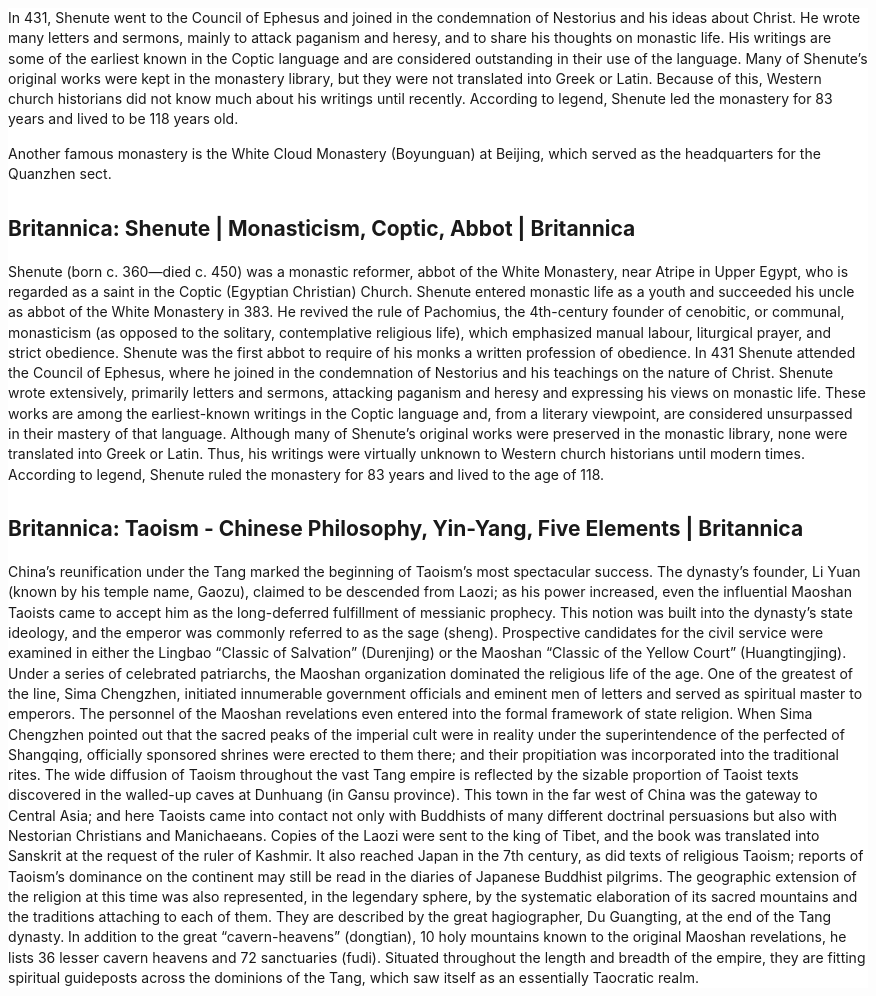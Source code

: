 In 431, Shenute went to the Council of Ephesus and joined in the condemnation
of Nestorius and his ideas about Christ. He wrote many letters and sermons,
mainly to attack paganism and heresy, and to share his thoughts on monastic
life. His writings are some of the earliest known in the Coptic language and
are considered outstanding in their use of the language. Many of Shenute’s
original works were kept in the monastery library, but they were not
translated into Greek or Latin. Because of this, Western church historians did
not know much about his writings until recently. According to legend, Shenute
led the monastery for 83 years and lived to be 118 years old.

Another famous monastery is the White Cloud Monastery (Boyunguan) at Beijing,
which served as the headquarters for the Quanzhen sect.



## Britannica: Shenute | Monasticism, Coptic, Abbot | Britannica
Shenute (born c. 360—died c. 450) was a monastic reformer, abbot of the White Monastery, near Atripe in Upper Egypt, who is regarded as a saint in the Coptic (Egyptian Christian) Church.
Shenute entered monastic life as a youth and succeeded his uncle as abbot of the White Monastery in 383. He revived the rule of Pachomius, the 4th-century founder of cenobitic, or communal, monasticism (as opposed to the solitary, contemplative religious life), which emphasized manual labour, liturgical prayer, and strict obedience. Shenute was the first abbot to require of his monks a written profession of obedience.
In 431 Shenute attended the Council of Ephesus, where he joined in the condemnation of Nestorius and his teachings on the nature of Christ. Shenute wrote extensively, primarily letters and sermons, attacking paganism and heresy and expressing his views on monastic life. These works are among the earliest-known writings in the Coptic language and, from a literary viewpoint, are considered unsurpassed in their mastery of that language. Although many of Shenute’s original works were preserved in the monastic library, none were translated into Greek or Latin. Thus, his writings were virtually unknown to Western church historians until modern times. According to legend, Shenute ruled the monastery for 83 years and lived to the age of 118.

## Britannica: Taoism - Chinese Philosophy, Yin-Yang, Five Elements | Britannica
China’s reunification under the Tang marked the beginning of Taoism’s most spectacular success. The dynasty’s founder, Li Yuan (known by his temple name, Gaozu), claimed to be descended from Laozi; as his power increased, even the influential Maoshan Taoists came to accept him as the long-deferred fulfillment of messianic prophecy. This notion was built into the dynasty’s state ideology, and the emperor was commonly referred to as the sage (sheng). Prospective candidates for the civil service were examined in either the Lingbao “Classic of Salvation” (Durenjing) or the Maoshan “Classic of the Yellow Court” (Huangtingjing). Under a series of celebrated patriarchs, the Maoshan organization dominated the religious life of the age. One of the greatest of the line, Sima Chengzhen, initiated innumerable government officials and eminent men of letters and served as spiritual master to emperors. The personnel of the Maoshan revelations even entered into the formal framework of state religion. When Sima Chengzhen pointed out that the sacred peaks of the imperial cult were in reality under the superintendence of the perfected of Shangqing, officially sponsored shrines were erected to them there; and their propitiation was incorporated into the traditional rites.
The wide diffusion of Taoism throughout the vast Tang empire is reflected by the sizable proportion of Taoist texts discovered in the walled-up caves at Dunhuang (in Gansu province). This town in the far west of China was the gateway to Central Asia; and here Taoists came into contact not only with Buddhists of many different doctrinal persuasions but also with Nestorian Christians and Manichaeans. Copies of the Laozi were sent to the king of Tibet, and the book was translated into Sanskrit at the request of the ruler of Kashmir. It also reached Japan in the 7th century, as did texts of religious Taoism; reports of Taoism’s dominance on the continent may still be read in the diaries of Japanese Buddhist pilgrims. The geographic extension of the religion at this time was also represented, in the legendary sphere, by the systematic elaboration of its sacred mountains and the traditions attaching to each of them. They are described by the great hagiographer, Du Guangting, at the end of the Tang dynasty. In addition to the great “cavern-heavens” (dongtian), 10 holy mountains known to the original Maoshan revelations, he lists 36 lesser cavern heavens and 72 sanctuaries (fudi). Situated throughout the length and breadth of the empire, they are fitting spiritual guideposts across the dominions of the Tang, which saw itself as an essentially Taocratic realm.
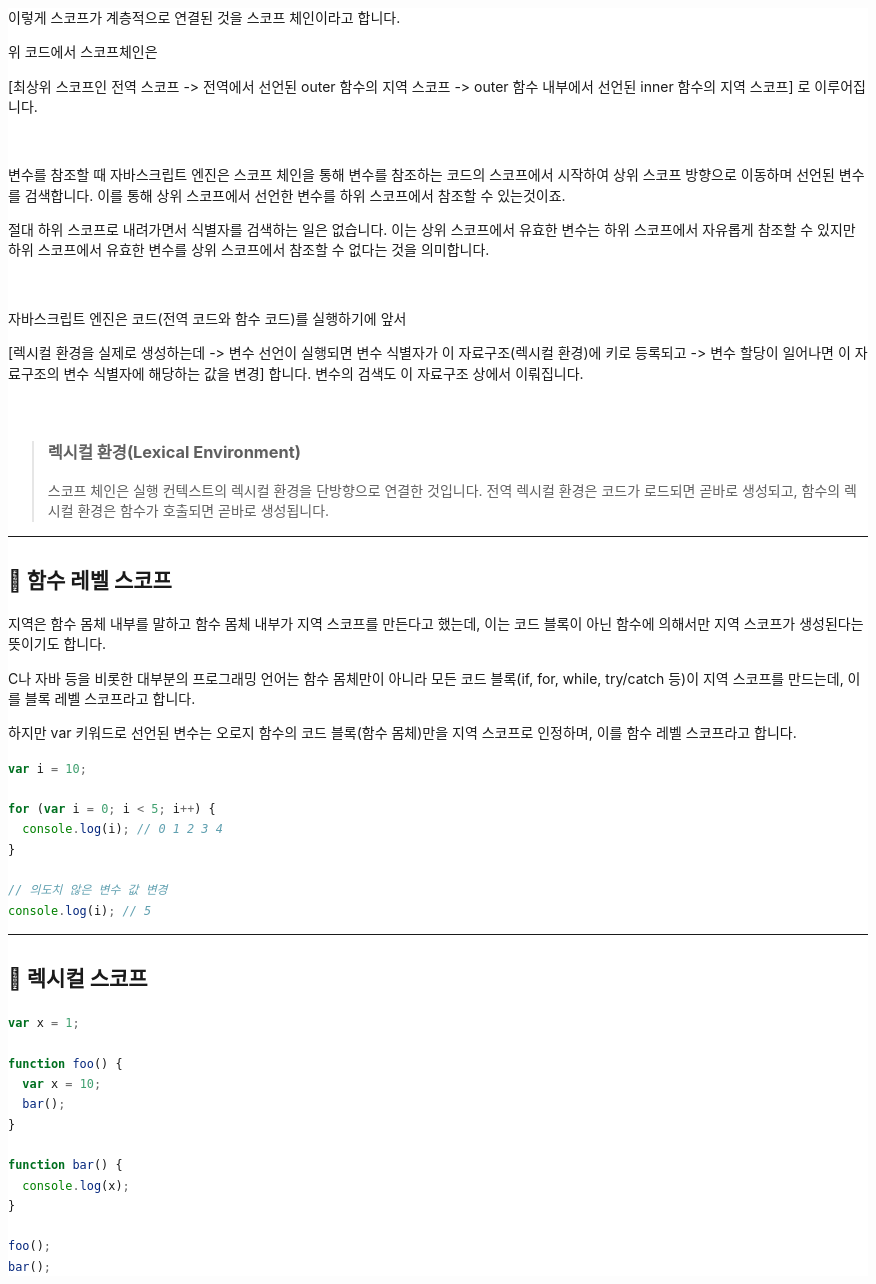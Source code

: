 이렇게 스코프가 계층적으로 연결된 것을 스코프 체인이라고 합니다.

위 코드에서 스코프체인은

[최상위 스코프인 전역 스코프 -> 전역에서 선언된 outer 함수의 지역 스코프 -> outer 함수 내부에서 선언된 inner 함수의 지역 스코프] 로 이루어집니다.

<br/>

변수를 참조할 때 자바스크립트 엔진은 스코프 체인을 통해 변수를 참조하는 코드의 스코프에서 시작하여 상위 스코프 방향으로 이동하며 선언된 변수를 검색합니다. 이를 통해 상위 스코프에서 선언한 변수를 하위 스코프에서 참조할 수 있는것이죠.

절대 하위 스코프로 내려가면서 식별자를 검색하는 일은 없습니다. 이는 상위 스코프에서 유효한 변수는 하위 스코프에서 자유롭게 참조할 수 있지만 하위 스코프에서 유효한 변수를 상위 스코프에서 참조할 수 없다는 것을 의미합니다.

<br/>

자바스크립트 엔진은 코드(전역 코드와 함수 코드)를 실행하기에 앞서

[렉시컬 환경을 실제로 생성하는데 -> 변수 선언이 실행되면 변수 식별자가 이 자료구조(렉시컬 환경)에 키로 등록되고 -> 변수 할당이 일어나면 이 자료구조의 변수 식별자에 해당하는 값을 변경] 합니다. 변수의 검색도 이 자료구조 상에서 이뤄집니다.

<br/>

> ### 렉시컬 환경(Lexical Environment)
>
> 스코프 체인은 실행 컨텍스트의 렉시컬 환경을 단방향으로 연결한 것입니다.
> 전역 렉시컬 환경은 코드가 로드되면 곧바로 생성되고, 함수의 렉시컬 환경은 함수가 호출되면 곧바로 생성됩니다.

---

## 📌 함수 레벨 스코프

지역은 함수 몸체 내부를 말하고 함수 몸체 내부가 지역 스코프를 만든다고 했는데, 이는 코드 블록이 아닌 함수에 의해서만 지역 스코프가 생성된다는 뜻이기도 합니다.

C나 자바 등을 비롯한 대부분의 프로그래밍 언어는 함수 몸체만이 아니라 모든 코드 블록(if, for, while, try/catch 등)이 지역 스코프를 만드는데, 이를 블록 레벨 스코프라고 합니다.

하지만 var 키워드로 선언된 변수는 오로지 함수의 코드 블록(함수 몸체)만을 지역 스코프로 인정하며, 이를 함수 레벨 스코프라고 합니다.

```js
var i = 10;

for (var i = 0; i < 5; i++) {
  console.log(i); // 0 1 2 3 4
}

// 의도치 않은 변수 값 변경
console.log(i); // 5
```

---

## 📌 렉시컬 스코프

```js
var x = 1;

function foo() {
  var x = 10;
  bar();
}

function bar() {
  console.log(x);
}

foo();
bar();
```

++++

Task to carry out: Please print all the lines above exactly as given and leave out every picture.

Solution for this task:
Source code

: In 431, Shenute went to the Council of Ephesus and joined in the condemnation
of Nestorius and his ideas about Christ. He wrote many letters and sermons,
mainly to attack paganism and heresy, and to share his thoughts on monastic
life. His writings are some of the earliest known in the Coptic language and
are considered outstanding in their use of the language. Many of Shenute’s
original works were kept in the monastery library, but they were not
translated into Greek or Latin. Because of this, Western church historians did
not know much about his writings until recently. According to legend, Shenute
led the monastery for 83 years and lived to be 118 years old.

Another famous monastery is the White Cloud Monastery (Boyunguan) at Beijing,
which served as the headquarters for the Quanzhen sect.



## Britannica: Shenute | Monasticism, Coptic, Abbot | Britannica
Shenute (born c. 360—died c. 450) was a monastic reformer, abbot of the White Monastery, near Atripe in Upper Egypt, who is regarded as a saint in the Coptic (Egyptian Christian) Church.
Shenute entered monastic life as a youth and succeeded his uncle as abbot of the White Monastery in 383. He revived the rule of Pachomius, the 4th-century founder of cenobitic, or communal, monasticism (as opposed to the solitary, contemplative religious life), which emphasized manual labour, liturgical prayer, and strict obedience. Shenute was the first abbot to require of his monks a written profession of obedience.
In 431 Shenute attended the Council of Ephesus, where he joined in the condemnation of Nestorius and his teachings on the nature of Christ. Shenute wrote extensively, primarily letters and sermons, attacking paganism and heresy and expressing his views on monastic life. These works are among the earliest-known writings in the Coptic language and, from a literary viewpoint, are considered unsurpassed in their mastery of that language. Although many of Shenute’s original works were preserved in the monastic library, none were translated into Greek or Latin. Thus, his writings were virtually unknown to Western church historians until modern times. According to legend, Shenute ruled the monastery for 83 years and lived to the age of 118.

## Britannica: Taoism - Chinese Philosophy, Yin-Yang, Five Elements | Britannica
China’s reunification under the Tang marked the beginning of Taoism’s most spectacular success. The dynasty’s founder, Li Yuan (known by his temple name, Gaozu), claimed to be descended from Laozi; as his power increased, even the influential Maoshan Taoists came to accept him as the long-deferred fulfillment of messianic prophecy. This notion was built into the dynasty’s state ideology, and the emperor was commonly referred to as the sage (sheng). Prospective candidates for the civil service were examined in either the Lingbao “Classic of Salvation” (Durenjing) or the Maoshan “Classic of the Yellow Court” (Huangtingjing). Under a series of celebrated patriarchs, the Maoshan organization dominated the religious life of the age. One of the greatest of the line, Sima Chengzhen, initiated innumerable government officials and eminent men of letters and served as spiritual master to emperors. The personnel of the Maoshan revelations even entered into the formal framework of state religion. When Sima Chengzhen pointed out that the sacred peaks of the imperial cult were in reality under the superintendence of the perfected of Shangqing, officially sponsored shrines were erected to them there; and their propitiation was incorporated into the traditional rites.
The wide diffusion of Taoism throughout the vast Tang empire is reflected by the sizable proportion of Taoist texts discovered in the walled-up caves at Dunhuang (in Gansu province). This town in the far west of China was the gateway to Central Asia; and here Taoists came into contact not only with Buddhists of many different doctrinal persuasions but also with Nestorian Christians and Manichaeans. Copies of the Laozi were sent to the king of Tibet, and the book was translated into Sanskrit at the request of the ruler of Kashmir. It also reached Japan in the 7th century, as did texts of religious Taoism; reports of Taoism’s dominance on the continent may still be read in the diaries of Japanese Buddhist pilgrims. The geographic extension of the religion at this time was also represented, in the legendary sphere, by the systematic elaboration of its sacred mountains and the traditions attaching to each of them. They are described by the great hagiographer, Du Guangting, at the end of the Tang dynasty. In addition to the great “cavern-heavens” (dongtian), 10 holy mountains known to the original Maoshan revelations, he lists 36 lesser cavern heavens and 72 sanctuaries (fudi). Situated throughout the length and breadth of the empire, they are fitting spiritual guideposts across the dominions of the Tang, which saw itself as an essentially Taocratic realm.
Source code

: 이렇게 스코프가 계층적으로 연결된 것을 스코프 체인이라고 합니다.

위 코드에서 스코프체인은

[최상위 스코프인 전역 스코프 -> 전역에서 선언된 outer 함수의 지역 스코프 -> outer 함수 내부에서 선언된 inner 함수의 지역 스코프] 로 이루어집니다.

<br/>

변수를 참조할 때 자바스크립트 엔진은 스코프 체인을 통해 변수를 참조하는 코드의 스코프에서 시작하여 상위 스코프 방향으로 이동하며 선언된 변수를 검색합니다. 이를 통해 상위 스코프에서 선언한 변수를 하위 스코프에서 참조할 수 있는것이죠.

절대 하위 스코프로 내려가면서 식별자를 검색하는 일은 없습니다. 이는 상위 스코프에서 유효한 변수는 하위 스코프에서 자유롭게 참조할 수 있지만 하위 스코프에서 유효한 변수를 상위 스코프에서 참조할 수 없다는 것을 의미합니다.

<br/>

자바스크립트 엔진은 코드(전역 코드와 함수 코드)를 실행하기에 앞서

[렉시컬 환경을 실제로 생성하는데 -> 변수 선언이 실행되면 변수 식별자가 이 자료구조(렉시컬 환경)에 키로 등록되고 -> 변수 할당이 일어나면 이 자료구조의 변수 식별자에 해당하는 값을 변경] 합니다. 변수의 검색도 이 자료구조 상에서 이뤄집니다.

<br/>

> ### 렉시컬 환경(Lexical Environment)
>
> 스코프 체인은 실행 컨텍스트의 렉시컬 환경을 단방향으로 연결한 것입니다.
> 전역 렉시컬 환경은 코드가 로드되면 곧바로 생성되고, 함수의 렉시컬 환경은 함수가 호출되면 곧바로 생성됩니다.

---

## 📌 함수 레벨 스코프

지역은 함수 몸체 내부를 말하고 함수 몸체 내부가 지역 스코프를 만든다고 했는데, 이는 코드 블록이 아닌 함수에 의해서만 지역 스코프가 생성된다는 뜻이기도 합니다.

C나 자바 등을 비롯한 대부분의 프로그래밍 언어는 함수 몸체만이 아니라 모든 코드 블록(if, for, while, try/catch 등)이 지역 스코프를 만드는데, 이를 블록 레벨 스코프라고 합니다.

하지만 var 키워드로 선언된 변수는 오로지 함수의 코드 블록(함수 몸체)만을 지역 스코프로 인정하며, 이를 함수 레벨 스코프라고 합니다.

```js
var i = 10;

for (var i = 0; i < 5; i++) {
  console.log(i); // 0 1 2 3 4
}

// 의도치 않은 변수 값 변경
console.log(i); // 5
```

---

## 📌 렉시컬 스코프

```js
var x = 1;

function foo() {
  var x = 10;
  bar();
}

function bar() {
  console.log(x);
}

foo();
bar();
```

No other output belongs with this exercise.